== EXTRACTED DATA ==

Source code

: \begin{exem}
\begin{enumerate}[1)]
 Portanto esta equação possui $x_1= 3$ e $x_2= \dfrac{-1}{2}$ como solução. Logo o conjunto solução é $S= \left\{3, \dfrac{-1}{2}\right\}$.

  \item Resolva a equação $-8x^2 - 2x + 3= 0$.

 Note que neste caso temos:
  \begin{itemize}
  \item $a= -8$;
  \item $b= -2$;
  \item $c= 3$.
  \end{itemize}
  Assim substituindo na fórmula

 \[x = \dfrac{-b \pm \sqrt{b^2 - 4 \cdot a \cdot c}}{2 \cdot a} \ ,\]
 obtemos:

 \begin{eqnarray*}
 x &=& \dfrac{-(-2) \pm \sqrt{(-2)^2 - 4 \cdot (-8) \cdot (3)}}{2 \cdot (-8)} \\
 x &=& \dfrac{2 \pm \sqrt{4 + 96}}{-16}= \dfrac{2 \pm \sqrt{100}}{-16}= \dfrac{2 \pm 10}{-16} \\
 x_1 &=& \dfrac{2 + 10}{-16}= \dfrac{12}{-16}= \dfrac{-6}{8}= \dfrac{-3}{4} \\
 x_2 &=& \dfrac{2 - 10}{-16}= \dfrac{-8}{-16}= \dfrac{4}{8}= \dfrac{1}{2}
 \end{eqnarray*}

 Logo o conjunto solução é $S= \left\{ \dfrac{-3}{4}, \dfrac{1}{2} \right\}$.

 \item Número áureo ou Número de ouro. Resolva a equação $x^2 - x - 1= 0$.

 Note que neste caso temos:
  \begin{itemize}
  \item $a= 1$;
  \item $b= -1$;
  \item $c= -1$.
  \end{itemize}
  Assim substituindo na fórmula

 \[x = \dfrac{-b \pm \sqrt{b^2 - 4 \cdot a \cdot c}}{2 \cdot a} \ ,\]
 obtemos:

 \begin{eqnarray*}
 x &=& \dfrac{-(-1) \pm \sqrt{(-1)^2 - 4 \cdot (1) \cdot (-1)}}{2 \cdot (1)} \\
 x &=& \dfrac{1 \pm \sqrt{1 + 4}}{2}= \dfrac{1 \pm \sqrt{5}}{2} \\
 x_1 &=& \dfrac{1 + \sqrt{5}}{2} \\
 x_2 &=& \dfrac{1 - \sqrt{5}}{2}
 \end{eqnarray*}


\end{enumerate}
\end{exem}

===
== EXTRACTED DATA ==

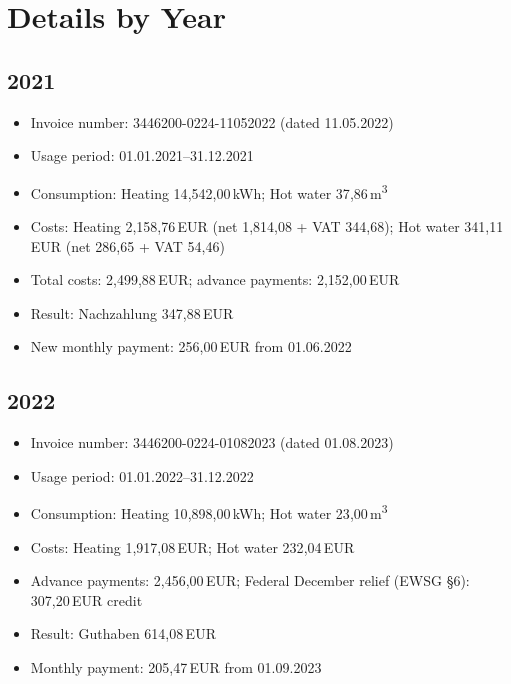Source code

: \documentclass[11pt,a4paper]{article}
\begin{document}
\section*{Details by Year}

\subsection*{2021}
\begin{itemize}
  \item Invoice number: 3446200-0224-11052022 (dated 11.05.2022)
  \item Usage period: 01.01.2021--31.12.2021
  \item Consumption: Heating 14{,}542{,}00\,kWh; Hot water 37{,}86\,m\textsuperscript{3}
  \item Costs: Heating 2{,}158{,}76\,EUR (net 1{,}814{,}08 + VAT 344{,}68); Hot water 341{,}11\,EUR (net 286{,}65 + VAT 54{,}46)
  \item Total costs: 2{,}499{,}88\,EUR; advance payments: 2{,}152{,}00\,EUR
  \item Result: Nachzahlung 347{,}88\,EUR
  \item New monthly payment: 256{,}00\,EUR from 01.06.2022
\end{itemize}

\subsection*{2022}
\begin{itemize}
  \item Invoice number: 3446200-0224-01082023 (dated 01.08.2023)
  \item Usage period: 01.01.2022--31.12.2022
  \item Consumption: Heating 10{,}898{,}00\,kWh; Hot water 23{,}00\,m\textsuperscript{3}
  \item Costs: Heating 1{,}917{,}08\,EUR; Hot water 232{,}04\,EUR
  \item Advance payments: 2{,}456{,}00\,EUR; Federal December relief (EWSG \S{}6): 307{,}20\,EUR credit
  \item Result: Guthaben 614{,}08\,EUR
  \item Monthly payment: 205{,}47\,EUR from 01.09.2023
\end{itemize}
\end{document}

===
== EXTRACTED DATA ==

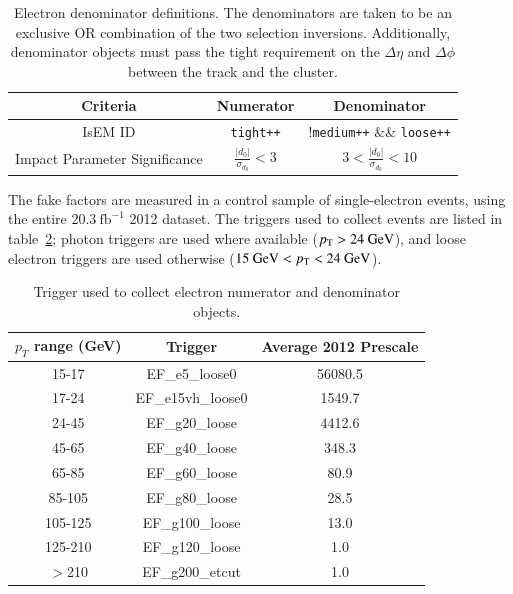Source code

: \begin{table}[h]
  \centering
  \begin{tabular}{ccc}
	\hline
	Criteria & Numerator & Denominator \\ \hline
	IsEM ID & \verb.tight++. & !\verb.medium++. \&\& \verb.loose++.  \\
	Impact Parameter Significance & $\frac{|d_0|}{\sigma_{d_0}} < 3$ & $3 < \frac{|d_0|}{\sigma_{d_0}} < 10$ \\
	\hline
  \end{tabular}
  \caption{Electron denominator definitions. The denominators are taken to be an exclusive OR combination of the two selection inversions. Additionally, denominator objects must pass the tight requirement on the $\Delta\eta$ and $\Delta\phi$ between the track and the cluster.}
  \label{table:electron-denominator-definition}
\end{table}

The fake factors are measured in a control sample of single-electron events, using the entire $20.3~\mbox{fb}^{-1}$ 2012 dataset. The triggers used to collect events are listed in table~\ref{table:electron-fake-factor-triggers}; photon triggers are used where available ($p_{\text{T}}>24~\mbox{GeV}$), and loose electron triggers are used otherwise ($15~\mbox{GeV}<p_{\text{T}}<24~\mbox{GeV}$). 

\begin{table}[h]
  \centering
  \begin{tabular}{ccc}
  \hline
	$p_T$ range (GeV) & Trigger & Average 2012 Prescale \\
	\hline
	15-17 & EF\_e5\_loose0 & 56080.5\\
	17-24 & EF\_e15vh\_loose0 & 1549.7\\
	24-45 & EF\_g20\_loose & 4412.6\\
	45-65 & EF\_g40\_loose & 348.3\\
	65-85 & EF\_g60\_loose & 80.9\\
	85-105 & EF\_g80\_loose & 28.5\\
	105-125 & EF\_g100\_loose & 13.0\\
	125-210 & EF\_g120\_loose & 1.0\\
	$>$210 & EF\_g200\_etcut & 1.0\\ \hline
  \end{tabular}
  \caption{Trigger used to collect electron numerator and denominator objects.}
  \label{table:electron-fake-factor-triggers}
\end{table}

===

Work through the entries, filtering for the string "tight", and copy each line that holds it.

◆ OUTPUT FOR THIS TASK
	IsEM ID & \verb.tight++. & !\verb.medium++. \&\& \verb.loose++.  \\
  \caption{Electron denominator definitions. The denominators are taken to be an exclusive OR combination of the two selection inversions. Additionally, denominator objects must pass the tight requirement on the $\Delta\eta$ and $\Delta\phi$ between the track and the cluster.}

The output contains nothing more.